改訂新版 世界大百科事典 「エンリケ航海王子」の意味・わかりやすい解説
エンリケ[航海王子]
Henrique o Navegador
生没年:1394-1460
ポルトガルのアビス朝創始者ジョアン1世の第5子としてポルトに生まれた。航海王子というあだ名からも知られるように,ポルトガル海外進出最大の貢献者とされているが,ポルトガルの歴史上最も評価の分かれる人物の一人である。基礎資料である15世紀の《ギニア航海記》(1841)では,イスラム教徒の征討に熱心な十字軍士としての側面が強調されているが,ポルトガル南西端サン・ビセンテ岬付近のサグレスに航海学校を創設したり,インド遠征を企図したルネサンス的賢人だったという,いわゆる〈エンリケ伝説〉が19世紀までに形成され,ついにはポルトガルの運命を切り開いた予言者として神格化されるに至った。日本でも和辻哲郎が《鎖国》(1950)の中で17世紀外国に門戸を閉ざした当時の為政者を,15世紀ポルトガルの海外進出を指導したエンリケに対比させて独自の評価を与えたが,同時にエンリケ伝説がそのまま日本に紹介された。しかし,19世紀末以降の実証的な歴史研究によって,エンリケ伝説は次々と否定されるとともに,近年のエンリケ研究からは超人的・ルネサンス的イメージは後退し,より人間的・中世的側面が浮かび上がってきた。

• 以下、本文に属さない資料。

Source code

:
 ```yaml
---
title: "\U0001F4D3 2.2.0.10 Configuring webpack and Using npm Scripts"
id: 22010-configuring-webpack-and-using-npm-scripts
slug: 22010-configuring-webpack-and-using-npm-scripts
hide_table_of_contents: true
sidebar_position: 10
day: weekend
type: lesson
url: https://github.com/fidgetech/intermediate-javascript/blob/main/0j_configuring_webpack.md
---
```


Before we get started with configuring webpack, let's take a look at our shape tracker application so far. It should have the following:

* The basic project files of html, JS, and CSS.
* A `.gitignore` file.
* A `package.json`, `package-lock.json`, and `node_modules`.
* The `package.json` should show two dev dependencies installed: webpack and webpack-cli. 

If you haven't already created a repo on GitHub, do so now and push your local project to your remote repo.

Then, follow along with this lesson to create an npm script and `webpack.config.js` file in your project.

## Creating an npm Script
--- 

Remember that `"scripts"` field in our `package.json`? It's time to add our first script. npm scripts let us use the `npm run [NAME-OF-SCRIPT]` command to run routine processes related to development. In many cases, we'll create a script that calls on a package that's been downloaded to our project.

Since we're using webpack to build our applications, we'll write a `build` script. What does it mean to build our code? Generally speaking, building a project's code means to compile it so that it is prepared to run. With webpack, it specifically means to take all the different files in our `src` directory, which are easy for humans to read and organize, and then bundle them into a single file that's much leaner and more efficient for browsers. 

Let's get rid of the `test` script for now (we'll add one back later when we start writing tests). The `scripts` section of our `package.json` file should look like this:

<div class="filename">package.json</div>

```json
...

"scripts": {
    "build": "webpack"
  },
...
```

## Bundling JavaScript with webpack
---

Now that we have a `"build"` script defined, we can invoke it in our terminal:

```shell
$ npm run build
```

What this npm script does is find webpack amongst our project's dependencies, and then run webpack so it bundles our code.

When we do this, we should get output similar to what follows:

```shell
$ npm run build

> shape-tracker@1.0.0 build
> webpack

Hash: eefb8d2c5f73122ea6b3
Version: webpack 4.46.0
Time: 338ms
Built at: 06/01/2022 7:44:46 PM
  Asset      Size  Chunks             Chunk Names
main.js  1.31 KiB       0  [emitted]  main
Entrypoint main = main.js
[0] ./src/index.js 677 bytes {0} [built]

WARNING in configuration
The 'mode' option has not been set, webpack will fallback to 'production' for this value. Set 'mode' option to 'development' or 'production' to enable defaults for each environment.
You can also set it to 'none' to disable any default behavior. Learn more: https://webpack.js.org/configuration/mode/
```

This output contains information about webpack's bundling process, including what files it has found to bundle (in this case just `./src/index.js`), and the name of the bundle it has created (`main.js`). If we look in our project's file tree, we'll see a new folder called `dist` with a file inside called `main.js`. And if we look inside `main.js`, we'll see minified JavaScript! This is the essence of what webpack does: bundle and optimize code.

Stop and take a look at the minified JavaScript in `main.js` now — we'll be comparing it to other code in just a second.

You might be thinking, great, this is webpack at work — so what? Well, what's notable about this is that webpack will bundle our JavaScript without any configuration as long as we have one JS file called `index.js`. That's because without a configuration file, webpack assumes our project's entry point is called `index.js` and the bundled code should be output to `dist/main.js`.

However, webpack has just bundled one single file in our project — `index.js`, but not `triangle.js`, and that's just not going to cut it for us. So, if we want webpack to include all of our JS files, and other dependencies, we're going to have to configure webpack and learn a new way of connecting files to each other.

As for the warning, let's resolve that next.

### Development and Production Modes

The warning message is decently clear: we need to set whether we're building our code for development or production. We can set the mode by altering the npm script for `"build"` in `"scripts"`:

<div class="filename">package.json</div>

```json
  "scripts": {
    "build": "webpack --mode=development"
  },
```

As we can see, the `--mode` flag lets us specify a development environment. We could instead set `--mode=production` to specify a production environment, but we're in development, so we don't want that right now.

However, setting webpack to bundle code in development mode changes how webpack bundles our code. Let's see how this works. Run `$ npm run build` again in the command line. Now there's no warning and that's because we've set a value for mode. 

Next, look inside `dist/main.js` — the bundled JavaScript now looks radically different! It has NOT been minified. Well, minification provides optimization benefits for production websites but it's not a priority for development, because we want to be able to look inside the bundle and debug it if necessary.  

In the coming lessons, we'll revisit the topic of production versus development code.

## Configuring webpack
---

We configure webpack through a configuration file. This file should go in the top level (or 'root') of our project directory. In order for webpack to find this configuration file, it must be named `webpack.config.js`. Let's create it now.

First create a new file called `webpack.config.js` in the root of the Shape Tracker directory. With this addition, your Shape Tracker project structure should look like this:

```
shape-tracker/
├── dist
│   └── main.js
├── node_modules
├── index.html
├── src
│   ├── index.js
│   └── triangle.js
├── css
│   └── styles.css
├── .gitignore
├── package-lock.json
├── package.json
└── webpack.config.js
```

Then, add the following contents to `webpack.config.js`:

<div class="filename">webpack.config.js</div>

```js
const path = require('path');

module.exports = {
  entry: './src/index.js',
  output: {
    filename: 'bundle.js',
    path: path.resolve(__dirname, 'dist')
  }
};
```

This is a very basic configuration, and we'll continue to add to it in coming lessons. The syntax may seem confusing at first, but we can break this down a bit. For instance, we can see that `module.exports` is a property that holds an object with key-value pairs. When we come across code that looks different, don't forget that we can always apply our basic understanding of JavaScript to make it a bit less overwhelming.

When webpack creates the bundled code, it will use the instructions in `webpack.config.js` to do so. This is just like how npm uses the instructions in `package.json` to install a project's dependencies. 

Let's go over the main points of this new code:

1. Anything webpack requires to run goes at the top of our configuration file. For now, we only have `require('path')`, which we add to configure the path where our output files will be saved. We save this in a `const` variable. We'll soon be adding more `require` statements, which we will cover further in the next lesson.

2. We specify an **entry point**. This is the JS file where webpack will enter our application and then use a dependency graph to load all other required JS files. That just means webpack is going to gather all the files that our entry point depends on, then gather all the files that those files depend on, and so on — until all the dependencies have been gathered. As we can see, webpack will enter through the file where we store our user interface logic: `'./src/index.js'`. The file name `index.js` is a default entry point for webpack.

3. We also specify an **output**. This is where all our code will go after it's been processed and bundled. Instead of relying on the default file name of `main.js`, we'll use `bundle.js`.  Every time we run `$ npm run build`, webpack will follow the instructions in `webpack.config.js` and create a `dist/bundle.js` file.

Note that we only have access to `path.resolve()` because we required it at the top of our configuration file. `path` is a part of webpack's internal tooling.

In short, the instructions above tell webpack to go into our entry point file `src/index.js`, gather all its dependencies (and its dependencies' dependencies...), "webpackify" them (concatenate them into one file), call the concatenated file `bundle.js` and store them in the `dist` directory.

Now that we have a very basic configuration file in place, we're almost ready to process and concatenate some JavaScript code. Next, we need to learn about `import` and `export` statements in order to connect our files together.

1415年のアフリカ北西端セウタの征服はポルトガルの進出の出発点とされているが,それは同時にエンリケが歴史の舞台に登場する最初の機会でもあった。セウタは当時ヨーロッパに欠乏していた金がアフリカのスーダンから流入する豊かな市場として,またその後背地モロッコは古代ローマ時代から穀倉地帯として知られており,父王ジョアン1世が都市商人層の商業的欲求と貴族階級の領土的野心を合わせて満足させることのできる格好の攻撃目標であった。征服後エンリケは同市の防衛をまかされ,数年後セウタに最も近いアルガルベの終身知事に任命されると,ラゴスに居を構えた。さらに,1420年キリスト騎士団長に任命されることによって,人材と収入の面でその後の活動に大きな保証が得られることとなった。ジョアン1世死後の宮廷では海外進出政策をめぐって,エンリケに代表されるモロッコの軍事的侵略を主張する封建貴族一派と,ブルジョアジーに支持されて西アフリカ沿岸への商業的進出を企図する兄ドン・ペドロ一派との対立があった。37年エンリケの強硬な主張によりタンジール攻略が行われたが,完全な失敗に終わった。翌38年ドゥアルテ王の死後即位したアフォンソ5世の摂政をめぐって再び両派が対立した。結局ペドロが摂政に就くと,エンリケはペドロから西アフリカ沿岸の交易独占権を付与された。すでに1434年,彼の従士ジル・エアネスはボジャドル岬越えに成功してヨーロッパに未知の世界を切り開いたが,新しい世界への好奇心からエンリケはラゴスの居館に天文学者や数学者を招き,ヌノ・トリスタン,ペロ・デ・シントラやイタリア人カダ・モストらの航海者はエンリケに仕えて西アフリカ探検を進めた。こうして,1440年代以降金取引と奴隷捕獲によって西アフリカ航海はようやく経済的にも見通しが明るくなってきた。しかし,1448年アフォンソ5世が親政をとると,ポルトガルは封建王制の最終段階を迎え,再びモロッコ侵略政策が推進された。58年エンリケは甥のアフォンソ王にモロッコのアルカセル・セギル攻略を進言した。イスラム教徒の征討はキリスト騎士団長としての彼の使命だったとされる。アルカセル・セギル征服2年後の60年,エンリケは66歳の生涯を閉じたが,その時までにポルトガル人はシエラレオネまで到達しており,そこからインド到達まではわずか38年しか要しなかった。まさに彼は中世の理念を守ろうとしながらも西アフリカ探検航海事業を指揮することにより近代の幕あけを準備していたことになる。